I was thinking recently that I never say much about my daughter in this blog--at least not compared to the coverage I've given my son and his inadvertent and intentional witticisms over the years. The reason is pretty straight-forward: she doesn't speak very well. She's 4 and has terrible pronunciation. No F's or V's. Mixes S's and Th's. She lisps and wahs in the most adorable way, so for the longest time, we endured her garbled speech because it was so buggering cute. She's plenty smart. Understands everything said to her and actually has very good vocabulary and syntax. Thee dus taugz toe nobody good unnersan howr.
That alone makes it hard to quote her sometimes. She's also doesn't have quite the analytical mind of my son, so she tends to take things at face value, whereas the boy is always looking at things sideways and drawing odd connections. Anyway, she's finally going to get some speech classes this fall, which I hope will help and maybe even free up her bon mots a bit.
She still has some good ones, now and then. For example, last night she was dressed in full princess regalia (shoes, dress, necklace, bracelets, tiara) and playing a computer game. I told her it was time to go downstairs for bath.

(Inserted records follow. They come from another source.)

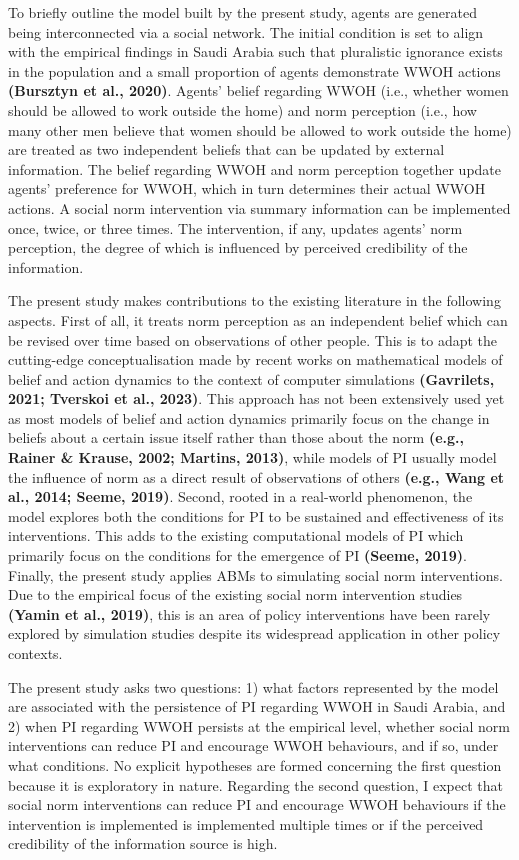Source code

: \documentclass[
  11pt,
]{article}
\begin{document}
To briefly outline the model built by the present study, agents are
generated being interconnected via a social network. The initial
condition is set to align with the empirical findings in Saudi Arabia
such that pluralistic ignorance exists in the population and a small
proportion of agents demonstrate WWOH actions \textbf{(Bursztyn et al.,
2020)}. Agents' belief regarding WWOH (i.e., whether women should be
allowed to work outside the home) and norm perception (i.e., how many
other men believe that women should be allowed to work outside the home)
are treated as two independent beliefs that can be updated by external
information. The belief regarding WWOH and norm perception together
update agents' preference for WWOH, which in turn determines their
actual WWOH actions. A social norm intervention via summary information
can be implemented once, twice, or three times. The intervention, if
any, updates agents' norm perception, the degree of which is influenced
by perceived credibility of the information.

The present study makes contributions to the existing literature in the
following aspects. First of all, it treats norm perception as an
independent belief which can be revised over time based on observations
of other people. This is to adapt the cutting-edge conceptualisation
made by recent works on mathematical models of belief and action
dynamics to the context of computer simulations \textbf{(Gavrilets,
2021; Tverskoi et al., 2023)}. This approach has not been extensively
used yet as most models of belief and action dynamics primarily focus on
the change in beliefs about a certain issue itself rather than those
about the norm \textbf{(e.g., Rainer \& Krause, 2002; Martins, 2013)},
while models of PI usually model the influence of norm as a direct
result of observations of others \textbf{(e.g., Wang et al., 2014;
Seeme, 2019)}. Second, rooted in a real-world phenomenon, the model
explores both the conditions for PI to be sustained and effectiveness of
its interventions. This adds to the existing computational models of PI
which primarily focus on the conditions for the emergence of PI
\textbf{(Seeme, 2019)}. Finally, the present study applies ABMs to
simulating social norm interventions. Due to the empirical focus of the
existing social norm intervention studies \textbf{(Yamin et al., 2019)},
this is an area of policy interventions have been rarely explored by
simulation studies despite its widespread application in other policy
contexts.

The present study asks two questions: 1) what factors represented by the
model are associated with the persistence of PI regarding WWOH in Saudi
Arabia, and 2) when PI regarding WWOH persists at the empirical level,
whether social norm interventions can reduce PI and encourage WWOH
behaviours, and if so, under what conditions. No explicit hypotheses are
formed concerning the first question because it is exploratory in
nature. Regarding the second question, I expect that social norm
interventions can reduce PI and encourage WWOH behaviours if the
intervention is implemented is implemented multiple times or if the
perceived credibility of the information source is high.
\end{document}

She ignored me so I had to yell at her a little (believe me, it was mild... not that I haven't roared at the little nutjob on occasion). Anyway, in the bathroom, she takes off her crown and jewels and drops them in the trash. She's crying and saying she doesn't want to be a princess anymore because princesses don't get to go on computer. I start to explain--perhaps a little too academically, and anachronistically--that real princesses most assuredly use computers, just like she does. And the take classes like she does, and go to school like she does, because they need to be smart when they grown so they can become queens who rule the people wisely. She looked at me, still bawling, and said:
"No they don't! They just get married!"
Damn you, Disney! Damn you all to hell!